§ What this task involves: Find the line with "- Data source caching" in the entries below. Repeat it, every following line, and the line with "receives a message.", exactly and with nothing added.

§ Source data:
Segment Open
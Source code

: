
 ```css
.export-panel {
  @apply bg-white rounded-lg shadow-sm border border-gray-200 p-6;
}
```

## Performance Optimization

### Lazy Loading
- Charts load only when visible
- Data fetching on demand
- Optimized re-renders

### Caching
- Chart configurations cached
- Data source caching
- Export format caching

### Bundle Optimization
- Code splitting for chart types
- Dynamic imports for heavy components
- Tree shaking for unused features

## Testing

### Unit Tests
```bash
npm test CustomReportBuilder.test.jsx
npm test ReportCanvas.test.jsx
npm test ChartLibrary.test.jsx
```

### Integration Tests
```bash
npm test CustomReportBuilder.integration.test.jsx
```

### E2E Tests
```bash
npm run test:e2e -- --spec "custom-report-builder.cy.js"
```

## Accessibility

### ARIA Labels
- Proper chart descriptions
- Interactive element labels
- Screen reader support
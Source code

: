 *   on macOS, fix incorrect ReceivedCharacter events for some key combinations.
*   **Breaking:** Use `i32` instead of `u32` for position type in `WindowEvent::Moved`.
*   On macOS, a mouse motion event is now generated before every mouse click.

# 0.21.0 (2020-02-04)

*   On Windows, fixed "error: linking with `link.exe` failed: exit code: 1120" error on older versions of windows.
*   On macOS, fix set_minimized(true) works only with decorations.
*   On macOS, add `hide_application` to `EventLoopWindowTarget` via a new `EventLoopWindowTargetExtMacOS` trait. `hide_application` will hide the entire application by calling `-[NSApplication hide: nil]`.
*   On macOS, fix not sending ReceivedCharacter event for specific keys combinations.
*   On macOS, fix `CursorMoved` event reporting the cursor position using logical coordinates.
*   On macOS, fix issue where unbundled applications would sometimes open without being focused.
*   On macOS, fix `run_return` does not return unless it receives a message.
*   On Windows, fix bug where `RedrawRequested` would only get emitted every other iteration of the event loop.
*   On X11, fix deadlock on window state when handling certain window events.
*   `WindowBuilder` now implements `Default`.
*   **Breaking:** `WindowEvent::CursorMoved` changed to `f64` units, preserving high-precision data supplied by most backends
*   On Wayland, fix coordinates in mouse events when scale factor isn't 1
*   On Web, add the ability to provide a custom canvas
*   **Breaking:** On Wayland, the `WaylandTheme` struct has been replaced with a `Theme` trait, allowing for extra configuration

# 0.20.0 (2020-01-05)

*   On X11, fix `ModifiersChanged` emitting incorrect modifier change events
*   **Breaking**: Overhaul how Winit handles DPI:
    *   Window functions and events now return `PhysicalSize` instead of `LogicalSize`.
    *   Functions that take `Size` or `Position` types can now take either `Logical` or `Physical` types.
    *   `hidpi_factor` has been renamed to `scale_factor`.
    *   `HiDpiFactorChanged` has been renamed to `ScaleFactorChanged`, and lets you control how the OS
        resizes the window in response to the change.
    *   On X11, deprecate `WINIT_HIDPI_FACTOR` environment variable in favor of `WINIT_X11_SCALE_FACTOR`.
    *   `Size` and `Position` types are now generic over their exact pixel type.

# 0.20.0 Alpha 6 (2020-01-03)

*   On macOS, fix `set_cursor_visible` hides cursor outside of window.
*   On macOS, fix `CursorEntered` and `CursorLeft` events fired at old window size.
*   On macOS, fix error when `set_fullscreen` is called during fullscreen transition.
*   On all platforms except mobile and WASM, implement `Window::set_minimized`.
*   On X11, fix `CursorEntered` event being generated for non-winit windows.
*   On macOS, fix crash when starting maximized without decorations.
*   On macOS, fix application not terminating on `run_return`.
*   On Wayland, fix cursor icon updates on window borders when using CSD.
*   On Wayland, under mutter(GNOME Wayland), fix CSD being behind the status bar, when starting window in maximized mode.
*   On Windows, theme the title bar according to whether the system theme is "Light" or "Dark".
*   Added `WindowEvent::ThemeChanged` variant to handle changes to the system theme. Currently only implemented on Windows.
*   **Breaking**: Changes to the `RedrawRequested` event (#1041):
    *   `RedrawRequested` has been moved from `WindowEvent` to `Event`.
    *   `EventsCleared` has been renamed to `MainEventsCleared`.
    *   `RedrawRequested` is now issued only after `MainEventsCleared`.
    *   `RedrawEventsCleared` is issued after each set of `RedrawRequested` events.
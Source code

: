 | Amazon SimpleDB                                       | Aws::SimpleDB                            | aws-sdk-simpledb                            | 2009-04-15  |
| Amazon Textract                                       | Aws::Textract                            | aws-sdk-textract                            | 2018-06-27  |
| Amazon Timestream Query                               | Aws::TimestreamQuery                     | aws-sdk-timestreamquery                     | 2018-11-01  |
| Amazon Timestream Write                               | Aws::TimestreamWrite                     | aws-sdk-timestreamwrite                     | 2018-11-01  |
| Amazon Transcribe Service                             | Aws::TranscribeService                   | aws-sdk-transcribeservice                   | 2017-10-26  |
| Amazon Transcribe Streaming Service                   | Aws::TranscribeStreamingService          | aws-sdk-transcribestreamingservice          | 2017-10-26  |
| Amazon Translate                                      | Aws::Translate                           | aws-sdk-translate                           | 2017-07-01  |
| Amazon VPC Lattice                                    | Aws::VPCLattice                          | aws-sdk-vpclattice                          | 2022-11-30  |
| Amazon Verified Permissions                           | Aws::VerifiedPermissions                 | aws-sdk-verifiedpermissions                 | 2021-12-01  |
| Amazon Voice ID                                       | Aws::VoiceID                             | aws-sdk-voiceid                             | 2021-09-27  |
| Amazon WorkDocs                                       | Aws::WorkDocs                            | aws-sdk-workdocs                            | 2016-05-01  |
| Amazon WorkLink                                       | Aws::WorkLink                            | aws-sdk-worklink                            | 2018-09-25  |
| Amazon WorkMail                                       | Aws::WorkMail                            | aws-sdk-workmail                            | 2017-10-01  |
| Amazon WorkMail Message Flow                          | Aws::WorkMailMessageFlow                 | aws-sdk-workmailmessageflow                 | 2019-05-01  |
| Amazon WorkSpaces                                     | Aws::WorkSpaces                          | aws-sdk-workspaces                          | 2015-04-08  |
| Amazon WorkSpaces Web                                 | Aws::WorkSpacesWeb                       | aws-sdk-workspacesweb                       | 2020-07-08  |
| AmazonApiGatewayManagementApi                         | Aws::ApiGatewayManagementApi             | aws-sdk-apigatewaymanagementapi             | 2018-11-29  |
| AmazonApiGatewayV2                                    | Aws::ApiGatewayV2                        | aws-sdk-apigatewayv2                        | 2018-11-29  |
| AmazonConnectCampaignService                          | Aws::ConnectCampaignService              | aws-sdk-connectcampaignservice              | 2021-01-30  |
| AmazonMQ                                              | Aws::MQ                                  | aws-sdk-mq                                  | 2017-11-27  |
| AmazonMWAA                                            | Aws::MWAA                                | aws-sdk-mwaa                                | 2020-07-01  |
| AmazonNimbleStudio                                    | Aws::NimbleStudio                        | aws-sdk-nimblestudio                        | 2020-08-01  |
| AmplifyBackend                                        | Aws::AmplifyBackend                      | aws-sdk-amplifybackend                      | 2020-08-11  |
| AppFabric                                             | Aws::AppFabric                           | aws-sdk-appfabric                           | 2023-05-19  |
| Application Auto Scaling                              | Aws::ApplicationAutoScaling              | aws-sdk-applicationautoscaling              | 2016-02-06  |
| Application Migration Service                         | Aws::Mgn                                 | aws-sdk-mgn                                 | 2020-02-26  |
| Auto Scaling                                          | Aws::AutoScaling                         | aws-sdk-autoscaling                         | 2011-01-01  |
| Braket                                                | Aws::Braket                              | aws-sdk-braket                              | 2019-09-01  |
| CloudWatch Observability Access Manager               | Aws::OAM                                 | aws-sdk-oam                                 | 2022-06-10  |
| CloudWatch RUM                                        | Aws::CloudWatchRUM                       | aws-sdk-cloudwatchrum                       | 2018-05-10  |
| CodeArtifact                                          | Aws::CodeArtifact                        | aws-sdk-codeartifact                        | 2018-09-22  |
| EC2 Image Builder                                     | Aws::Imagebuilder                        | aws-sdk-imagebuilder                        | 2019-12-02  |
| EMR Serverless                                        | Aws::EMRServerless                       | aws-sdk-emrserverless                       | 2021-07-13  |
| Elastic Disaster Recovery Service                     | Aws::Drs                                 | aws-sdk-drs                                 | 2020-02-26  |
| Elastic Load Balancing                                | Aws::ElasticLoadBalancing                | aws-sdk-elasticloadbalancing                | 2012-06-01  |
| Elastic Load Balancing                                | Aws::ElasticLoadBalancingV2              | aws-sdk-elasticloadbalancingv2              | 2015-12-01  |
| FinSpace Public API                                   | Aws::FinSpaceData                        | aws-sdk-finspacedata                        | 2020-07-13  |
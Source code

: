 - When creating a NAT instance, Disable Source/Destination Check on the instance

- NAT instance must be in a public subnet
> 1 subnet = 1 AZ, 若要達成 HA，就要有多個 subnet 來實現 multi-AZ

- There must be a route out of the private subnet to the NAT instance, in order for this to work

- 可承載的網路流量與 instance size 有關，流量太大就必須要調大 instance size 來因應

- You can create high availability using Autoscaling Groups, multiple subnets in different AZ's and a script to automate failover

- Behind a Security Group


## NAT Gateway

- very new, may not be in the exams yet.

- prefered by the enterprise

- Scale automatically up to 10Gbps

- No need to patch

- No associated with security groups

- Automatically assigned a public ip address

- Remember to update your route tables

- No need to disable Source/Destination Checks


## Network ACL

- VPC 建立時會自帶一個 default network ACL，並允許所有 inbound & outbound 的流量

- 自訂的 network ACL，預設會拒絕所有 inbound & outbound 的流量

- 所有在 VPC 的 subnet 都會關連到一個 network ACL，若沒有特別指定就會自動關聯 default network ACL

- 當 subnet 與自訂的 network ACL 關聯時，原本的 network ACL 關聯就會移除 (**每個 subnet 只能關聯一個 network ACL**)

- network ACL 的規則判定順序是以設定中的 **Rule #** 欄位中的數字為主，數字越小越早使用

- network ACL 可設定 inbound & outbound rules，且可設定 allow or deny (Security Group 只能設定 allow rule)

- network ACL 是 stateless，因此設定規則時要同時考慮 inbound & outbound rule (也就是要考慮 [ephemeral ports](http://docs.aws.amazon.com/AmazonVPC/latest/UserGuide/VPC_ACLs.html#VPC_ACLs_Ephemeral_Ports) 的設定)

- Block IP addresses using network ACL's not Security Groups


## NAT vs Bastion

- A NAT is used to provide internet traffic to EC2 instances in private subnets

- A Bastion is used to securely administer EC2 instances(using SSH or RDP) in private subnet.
Segment Closed
§ Your solution:
- Data source caching
- Export format caching

### Bundle Optimization
- Code splitting for chart types
- Dynamic imports for heavy components
- Tree shaking for unused features

## Testing

### Unit Tests
```bash
npm test CustomReportBuilder.test.jsx
npm test ReportCanvas.test.jsx
npm test ChartLibrary.test.jsx
```

### Integration Tests
```bash
npm test CustomReportBuilder.integration.test.jsx
```

### E2E Tests
```bash
npm run test:e2e -- --spec "custom-report-builder.cy.js"
```

## Accessibility

### ARIA Labels
- Proper chart descriptions
- Interactive element labels
- Screen reader support
Source code

: *   on macOS, fix incorrect ReceivedCharacter events for some key combinations.
*   **Breaking:** Use `i32` instead of `u32` for position type in `WindowEvent::Moved`.
*   On macOS, a mouse motion event is now generated before every mouse click.

# 0.21.0 (2020-02-04)

*   On Windows, fixed "error: linking with `link.exe` failed: exit code: 1120" error on older versions of windows.
*   On macOS, fix set_minimized(true) works only with decorations.
*   On macOS, add `hide_application` to `EventLoopWindowTarget` via a new `EventLoopWindowTargetExtMacOS` trait. `hide_application` will hide the entire application by calling `-[NSApplication hide: nil]`.
*   On macOS, fix not sending ReceivedCharacter event for specific keys combinations.
*   On macOS, fix `CursorMoved` event reporting the cursor position using logical coordinates.
*   On macOS, fix issue where unbundled applications would sometimes open without being focused.
*   On macOS, fix `run_return` does not return unless it receives a message.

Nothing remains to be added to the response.